United States District Court, Northern District of Illinois
November 1, 2011
CHICAGO REGIONAL COUNCIL OF CARPENTERS PENSION FUND
THREE RIVERS CONTRACTING, INC.
Name of Assigned Judge Sitting Judge if Other or Magistrate Judge James F. Holderman than Assigned Judge
DOCKET ENTRY TEXT
The oral motion of plaintiff Chicago Regional Council of Carpenters Pension Fund ("Chicago Regional) for voluntary dismissal of this action is granted. The action is dismissed with prejudice. For the reasons listed in the Statement section of the order, defendant Three Rivers Contracting, Inc.'s ("Three Rivers") oral motion for attorney's fees and costs is denied.
O[ For further details see text below.] Docketing to mail notices.
Chicago Regional moved orally for voluntary dismissal of this action because it conducted discovery and found no wrongdoing on the part of Three Rivers. Three Rivers then moved orally for the attorney's fees and costs it incurred to conduct the discovery. Three Rivers has represented orally that it incurred $5400 in attorney fees and costs.
Plaintiff's claim was brought under § 502 of the Employee Retirement Income Security Act and § 301 of the Taft-Hartley Act. (29 U.S.C. §§1132 and 185). Dkt. No. 1 ("Compl.") ¶ 1. The only relevant fee shifting provision in those statues is 29 U.S.C. §1132(g)(1), which provides that "[i]n any action under this subchapter . . . by a participant, beneficiary, or fiduciary, the court in its discretion may allow a reasonable attorney's fee and costs of action to either party."
The Seventh Circuit has articulated two tests to guide the court's discretion. Under the first approach, the court must consider
(1) the degree of the opposing parties' culpability or bad faith; (2) the ability of the opposing parties to satisfy an award of fees; (3) whether an award of fees against the opposing parties would deter others from acting under similar circumstances; (4) whether the parties requesting fees sought to benefit all participants and beneficiaries of an ERISA plan or to resolve a significant legal question regarding ERISA; and (5) the relative merits of the parties' positions.
Cent. States, Se. and Sw. Areas Pension Fund v. Hunt Truck Lines, Inc., 272 F.3d 1000, 1004 (7th Cir. 2001). Under the second approach, the court "should award fees to the prevailing party unless either (1) the losing party's position was substantially justified or (2) special circumstances make a fee award unjust." Id.
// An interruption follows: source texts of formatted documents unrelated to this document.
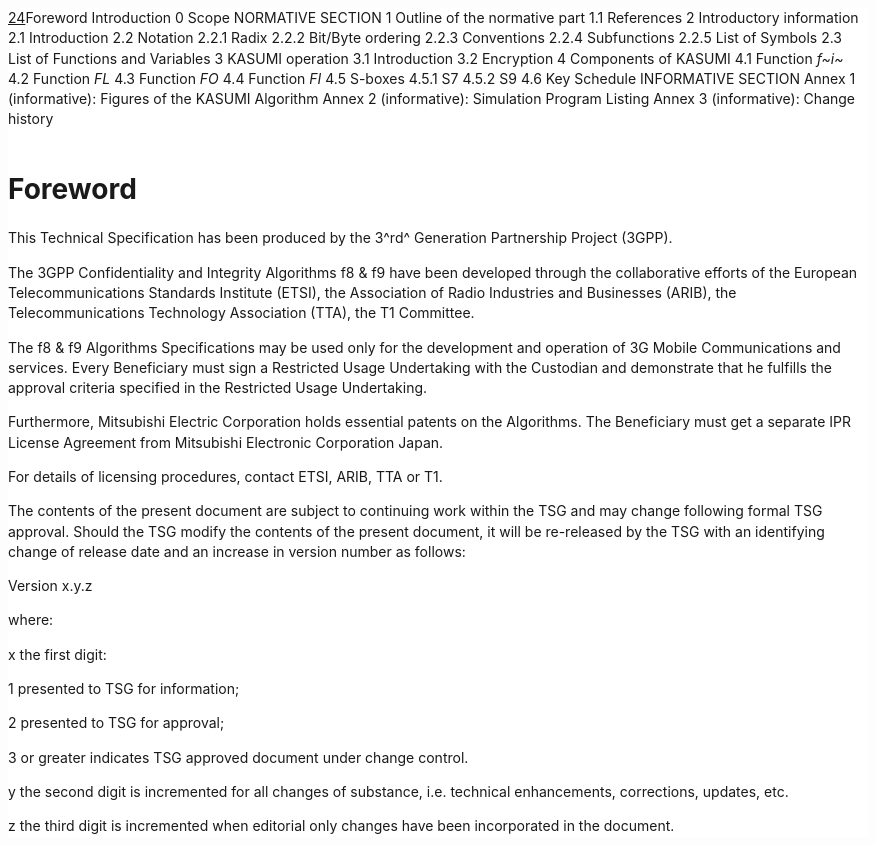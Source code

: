[24](#annex-3-informative-change-history)Foreword Introduction 0 Scope
NORMATIVE SECTION 1 Outline of the normative part 1.1 References 2
Introductory information 2.1 Introduction 2.2 Notation 2.2.1 Radix 2.2.2
Bit/Byte ordering 2.2.3 Conventions 2.2.4 Subfunctions 2.2.5 List of
Symbols 2.3 List of Functions and Variables 3 KASUMI operation 3.1
Introduction 3.2 Encryption 4 Components of KASUMI 4.1 Function *f~i~*
4.2 Function *FL* 4.3 Function *FO* 4.4 Function *FI* 4.5 S-boxes 4.5.1
S7 4.5.2 S9 4.6 Key Schedule INFORMATIVE SECTION Annex 1 (informative):
Figures of the KASUMI Algorithm Annex 2 (informative): Simulation
Program Listing Annex 3 (informative): Change history

Foreword
========

This Technical Specification has been produced by the 3^rd^ Generation
Partnership Project (3GPP).

The 3GPP Confidentiality and Integrity Algorithms f8 & f9 have been
developed through the collaborative efforts of the European
Telecommunications Standards Institute (ETSI), the Association of Radio
Industries and Businesses (ARIB), the Telecommunications Technology
Association (TTA), the T1 Committee.

The f8 & f9 Algorithms Specifications may be used only for the
development and operation of 3G Mobile Communications and services.
Every Beneficiary must sign a Restricted Usage Undertaking with the
Custodian and demonstrate that he fulfills the approval criteria
specified in the Restricted Usage Undertaking.

Furthermore, Mitsubishi Electric Corporation holds essential patents on
the Algorithms. The Beneficiary must get a separate IPR License
Agreement from Mitsubishi Electronic Corporation Japan.

For details of licensing procedures, contact ETSI, ARIB, TTA or T1.

The contents of the present document are subject to continuing work
within the TSG and may change following formal TSG approval. Should the
TSG modify the contents of the present document, it will be re-released
by the TSG with an identifying change of release date and an increase in
version number as follows:

Version x.y.z

where:

x the first digit:

1 presented to TSG for information;

2 presented to TSG for approval;

3 or greater indicates TSG approved document under change control.

y the second digit is incremented for all changes of substance, i.e.
technical enhancements, corrections, updates, etc.

z the third digit is incremented when editorial only changes have been
incorporated in the document.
Despite the conflicting tests, the two tests require basically the same approach, and the "bottom-line" question is "'was the losing party's position substantially justified and taken in good faith, or was that party simply out to harass its opponent?'" Id. (citation omitted).
These tests create "a modest presumption" in favor of awarding fees. Meredith v. Navistar Intern. Transp. Corp., 935 F.2d 124, 128 (7th Cir. 1991). However, the court must also "keep in mind ERISA's essential remedial purpose: to protect beneficiaries of pension plans. Id. at 128-29. Moreover, "'[a]dherence to this policy often counsels against charging fees against ERISA beneficiaries since private actions by beneficiaries seeking in good faith to secure their rights under employee benefit plans are important mechanisms for furthering ERISA's remedial purpose.'" Id. at 129 (citation omitted).
In this case, the plaintiff Chicago Regional is not an individual beneficiary, but rather a union pension fund which is less likely to be dissuaded from future suits by a modest fee award. Nonetheless, the court concludes that Chicago Regional reasonably suspected wrongdoing on the part of Three Rivers, and that it did not bring its claim in bad faith. Consequently, denying Three Rivers's request for fees accomplishes two goals consistent with the purpose of ERISA. First, it will not dissuade plaintiffs who suspect wrongdoing from using litigation, one of their legitimate tools, as a mechanism to identify and correct any abuses. Second, it will encourage innocent defendants like Three Rivers to be as transparent as possible about their pension obligations and to assist plaintiffs in obtaining the information they need to verify compliance. Potential plaintiffs will then have the information they need to monitor an employer's compliance with ERISA without resorting to litigation.
Three Rivers's oral motion for attorney's fees is thus denied.